_Saved entries_:

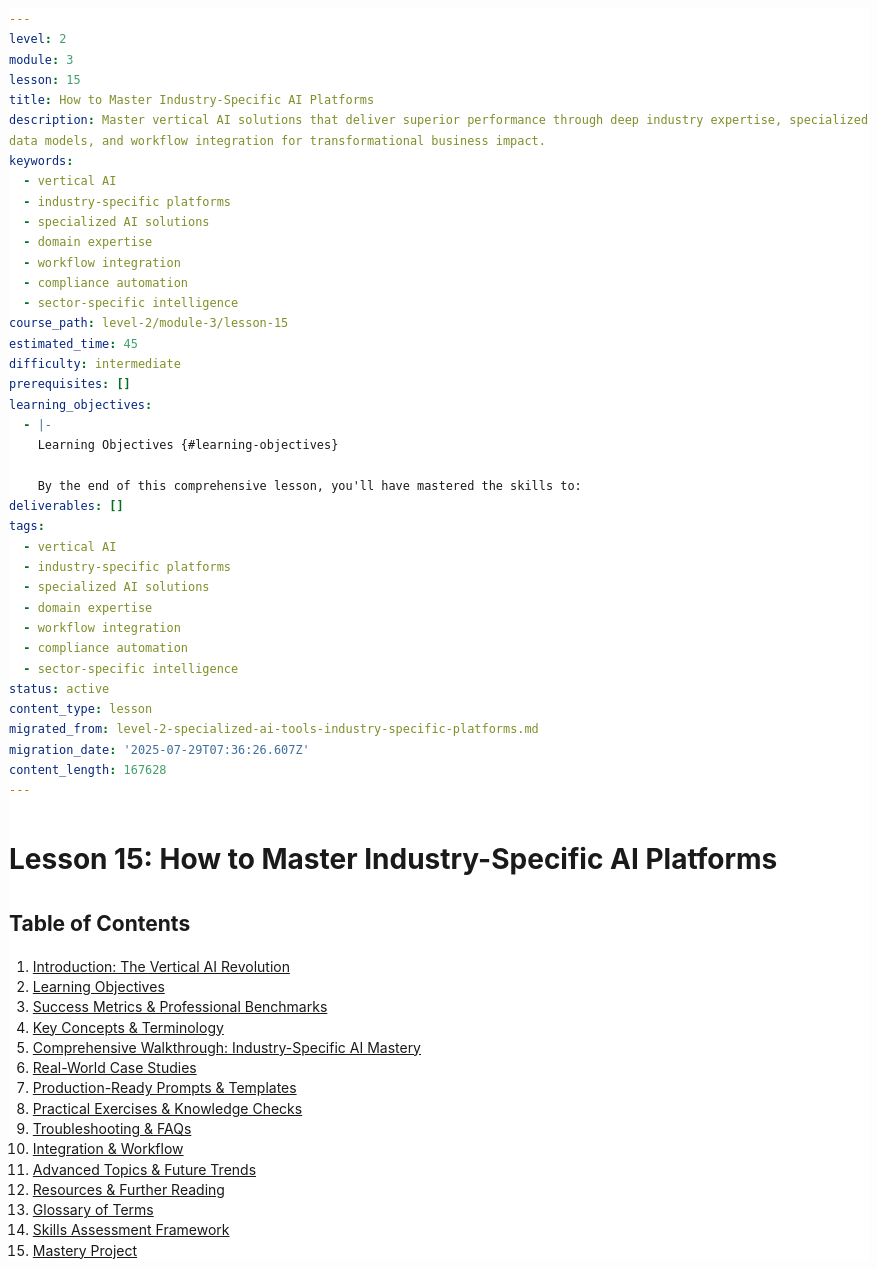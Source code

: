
 ```yaml
---
level: 2
module: 3
lesson: 15
title: How to Master Industry-Specific AI Platforms
description: Master vertical AI solutions that deliver superior performance through deep industry expertise, specialized data models, and workflow integration for transformational business impact.
keywords:
  - vertical AI
  - industry-specific platforms
  - specialized AI solutions
  - domain expertise
  - workflow integration
  - compliance automation
  - sector-specific intelligence
course_path: level-2/module-3/lesson-15
estimated_time: 45
difficulty: intermediate
prerequisites: []
learning_objectives:
  - |-
    Learning Objectives {#learning-objectives}

    By the end of this comprehensive lesson, you'll have mastered the skills to:
deliverables: []
tags:
  - vertical AI
  - industry-specific platforms
  - specialized AI solutions
  - domain expertise
  - workflow integration
  - compliance automation
  - sector-specific intelligence
status: active
content_type: lesson
migrated_from: level-2-specialized-ai-tools-industry-specific-platforms.md
migration_date: '2025-07-29T07:36:26.607Z'
content_length: 167628
---
```



# Lesson 15: How to Master Industry-Specific AI Platforms

## Table of Contents
1. [Introduction: The Vertical AI Revolution](#introduction)
2. [Learning Objectives](#learning-objectives)
3. [Success Metrics & Professional Benchmarks](#success-metrics)
4. [Key Concepts & Terminology](#key-concepts)
5. [Comprehensive Walkthrough: Industry-Specific AI Mastery](#walkthrough)
6. [Real-World Case Studies](#case-studies)
7. [Production-Ready Prompts & Templates](#templates)
8. [Practical Exercises & Knowledge Checks](#exercises)
9. [Troubleshooting & FAQs](#troubleshooting)
10. [Integration & Workflow](#integration)
11. [Advanced Topics & Future Trends](#advanced-topics)
12. [Resources & Further Reading](#resources)
13. [Glossary of Terms](#glossary)
14. [Skills Assessment Framework](#assessment)
15. [Mastery Project](#mastery-project)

_PROBLEM STATEMENT_:
Only the stretch of lines that begins with the one holding "9. [Troubleshooting & FAQs](#troubleshooting)" and ends with the last line above belongs in the answer; please write it out exactly.

_WRITTEN ANSWER_:
9. [Troubleshooting & FAQs](#troubleshooting)
10. [Integration & Workflow](#integration)
11. [Advanced Topics & Future Trends](#advanced-topics)
12. [Resources & Further Reading](#resources)
13. [Glossary of Terms](#glossary)
14. [Skills Assessment Framework](#assessment)
15. [Mastery Project](#mastery-project)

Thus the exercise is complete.